Muslims offer sweets to each other after Supreme Court's verdict outside the Shah-e-alam shrine in Ahmedabad, India, Saturday, Nov. 9, 2019. The apex court on Saturday cleared the way for the construction of a Ram Temple at the disputed site at Ayodhya, and directed the Centre to allot a 5-acre plot to the Sunni Waqf Board for building a mosque. (PTI Photo)

The Muslim side led by Sunni Central Waqf Board on Saturday lost the legal battle in the Ayodhya dispute, even though the Supreme Court decreed the suit partly in their favour by giving then an alternate land in order to remedy the wrongs committed with them.

The Muslims were ousted from the 1500 square yards of the mosque through acts of damage during communal riots in 1934, desecration in the intervening night of December 22-23 of 1949 when idols were placed inside the mosque, and finally, the demolition of the mosque in 1992, the court noted.

They were wrongly deprived of a mosque, constructed well over 450 years ago, the five-judge bench presided over by Chief Justice Ranjan Gogoi said.

Despite noting these observations, the top court concluded, “The Sunni Central Waqf Board has not established its case of dedication by a user.”

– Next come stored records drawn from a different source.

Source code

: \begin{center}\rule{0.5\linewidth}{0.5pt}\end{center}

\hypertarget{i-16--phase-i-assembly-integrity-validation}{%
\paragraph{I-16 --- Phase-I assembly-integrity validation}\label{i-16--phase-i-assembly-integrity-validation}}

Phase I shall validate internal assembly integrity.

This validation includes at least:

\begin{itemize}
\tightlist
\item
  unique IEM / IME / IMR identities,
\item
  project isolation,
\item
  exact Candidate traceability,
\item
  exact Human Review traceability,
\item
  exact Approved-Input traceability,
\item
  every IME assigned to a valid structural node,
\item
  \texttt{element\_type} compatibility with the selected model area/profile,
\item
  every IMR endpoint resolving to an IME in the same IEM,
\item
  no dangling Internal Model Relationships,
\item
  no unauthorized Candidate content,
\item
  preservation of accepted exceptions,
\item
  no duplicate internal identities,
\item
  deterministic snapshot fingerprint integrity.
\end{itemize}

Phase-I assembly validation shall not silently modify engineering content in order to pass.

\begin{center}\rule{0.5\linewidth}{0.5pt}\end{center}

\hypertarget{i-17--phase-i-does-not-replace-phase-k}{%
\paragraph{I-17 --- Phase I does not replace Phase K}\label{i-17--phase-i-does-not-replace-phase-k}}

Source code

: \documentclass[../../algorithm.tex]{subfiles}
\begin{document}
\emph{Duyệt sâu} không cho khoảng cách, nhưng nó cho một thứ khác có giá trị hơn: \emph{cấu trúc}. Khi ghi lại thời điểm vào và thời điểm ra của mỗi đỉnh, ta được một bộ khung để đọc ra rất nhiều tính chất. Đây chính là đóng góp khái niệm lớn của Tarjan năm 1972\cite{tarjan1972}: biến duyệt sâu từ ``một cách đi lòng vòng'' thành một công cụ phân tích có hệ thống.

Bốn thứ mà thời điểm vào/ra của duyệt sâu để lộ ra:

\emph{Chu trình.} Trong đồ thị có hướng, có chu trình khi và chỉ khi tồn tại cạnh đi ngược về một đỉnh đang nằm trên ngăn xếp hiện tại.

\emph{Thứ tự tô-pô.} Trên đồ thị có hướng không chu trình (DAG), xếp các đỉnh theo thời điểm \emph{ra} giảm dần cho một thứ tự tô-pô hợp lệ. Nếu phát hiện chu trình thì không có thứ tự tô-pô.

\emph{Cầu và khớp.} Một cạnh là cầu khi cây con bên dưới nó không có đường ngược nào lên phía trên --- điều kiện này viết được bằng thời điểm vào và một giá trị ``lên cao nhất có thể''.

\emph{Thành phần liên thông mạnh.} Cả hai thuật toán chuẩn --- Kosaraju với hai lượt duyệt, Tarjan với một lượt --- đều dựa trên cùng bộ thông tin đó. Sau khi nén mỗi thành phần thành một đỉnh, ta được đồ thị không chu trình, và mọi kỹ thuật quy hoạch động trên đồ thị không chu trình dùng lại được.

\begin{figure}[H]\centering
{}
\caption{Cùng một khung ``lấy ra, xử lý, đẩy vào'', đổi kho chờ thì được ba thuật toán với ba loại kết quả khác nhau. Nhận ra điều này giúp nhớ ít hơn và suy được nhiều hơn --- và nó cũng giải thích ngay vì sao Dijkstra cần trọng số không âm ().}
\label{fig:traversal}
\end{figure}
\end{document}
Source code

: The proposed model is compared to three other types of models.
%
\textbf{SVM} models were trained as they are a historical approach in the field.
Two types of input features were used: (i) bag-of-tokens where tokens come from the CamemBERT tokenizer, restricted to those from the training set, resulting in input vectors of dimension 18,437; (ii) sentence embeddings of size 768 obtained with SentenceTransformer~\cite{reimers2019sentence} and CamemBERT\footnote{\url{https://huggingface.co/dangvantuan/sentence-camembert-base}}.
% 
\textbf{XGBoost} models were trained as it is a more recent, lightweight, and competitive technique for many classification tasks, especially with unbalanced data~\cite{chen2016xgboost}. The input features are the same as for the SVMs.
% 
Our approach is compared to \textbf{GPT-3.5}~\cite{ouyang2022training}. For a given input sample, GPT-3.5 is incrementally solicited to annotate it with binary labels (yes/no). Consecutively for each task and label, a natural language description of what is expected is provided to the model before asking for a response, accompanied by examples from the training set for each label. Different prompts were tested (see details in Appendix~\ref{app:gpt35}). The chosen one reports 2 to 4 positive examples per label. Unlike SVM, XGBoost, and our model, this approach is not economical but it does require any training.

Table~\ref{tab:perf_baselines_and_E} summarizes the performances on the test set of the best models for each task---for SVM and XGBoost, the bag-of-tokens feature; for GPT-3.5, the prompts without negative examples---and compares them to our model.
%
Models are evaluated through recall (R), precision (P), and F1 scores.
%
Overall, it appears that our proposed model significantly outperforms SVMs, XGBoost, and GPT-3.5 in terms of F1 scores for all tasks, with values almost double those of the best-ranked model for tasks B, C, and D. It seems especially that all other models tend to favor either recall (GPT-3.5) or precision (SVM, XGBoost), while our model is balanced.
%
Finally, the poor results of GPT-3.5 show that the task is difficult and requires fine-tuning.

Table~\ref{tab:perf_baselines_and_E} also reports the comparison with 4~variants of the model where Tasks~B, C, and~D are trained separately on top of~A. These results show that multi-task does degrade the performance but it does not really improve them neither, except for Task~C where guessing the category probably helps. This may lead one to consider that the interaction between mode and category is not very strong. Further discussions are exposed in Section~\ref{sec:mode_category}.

The court also said the Sunni Waqf Board failed to meet the requirement of its alternate plea of adverse possession.



On the other hand, the bench said, “The Hindus have been in exclusive and unimpeded possession of the outer courtyard where they have continued worship.”

Despite the existence of a mosque, Hindu worship at the place believed to be the birth-place of Lord Ram was not restricted. “The existence of an Islamic structure at a place considered sacrosanct by the Hindus did not stop them from continuing their worship at the disputed site and within the precincts of the structure,” the court said.

The structure of the mosque did not shake the faith and belief of Hindus that Lord Ram was born at the site, it added.

Even after the setting up of the 'Ramchabutra' in about 1857, pilgrims used to pay obeisance to what they believed to be the 'Garbh Grih' inside the three-domed structure while standing at the iron railing established by the British in 1858, which divided the inner and outer courtyards, it noted.

“There is no evidence by the Muslims to indicate that their possession of the disputed structure of the mosque was exclusive and that the offering of namaz was exclusionary of the Hindus,” the bench said.

The Hindu worship at Ramchabutra, Sita Rasoi and at other religious places including the setting up of a Bhandar clearly indicated their open, exclusive and unimpeded possession of the outer courtyard.

Despite the construction of the wall by the British and the Ramchabutra in close-proximity of the inner dome, Hindus continued to assert their right to pray inside the three-domed structure. Testimonies of both Hindu and Muslim witnesses indicate that on religious occasions and festivals such as Ram Navami, Sawan Jhoola, Kartik Poornima, Parikrama Mela and Ram Vivah, large congregations of Hindu devotees visited the disputed premises for darshan.

However, the receiver took possession of the inner courtyard on the installation of idols on December 22-23, 1949.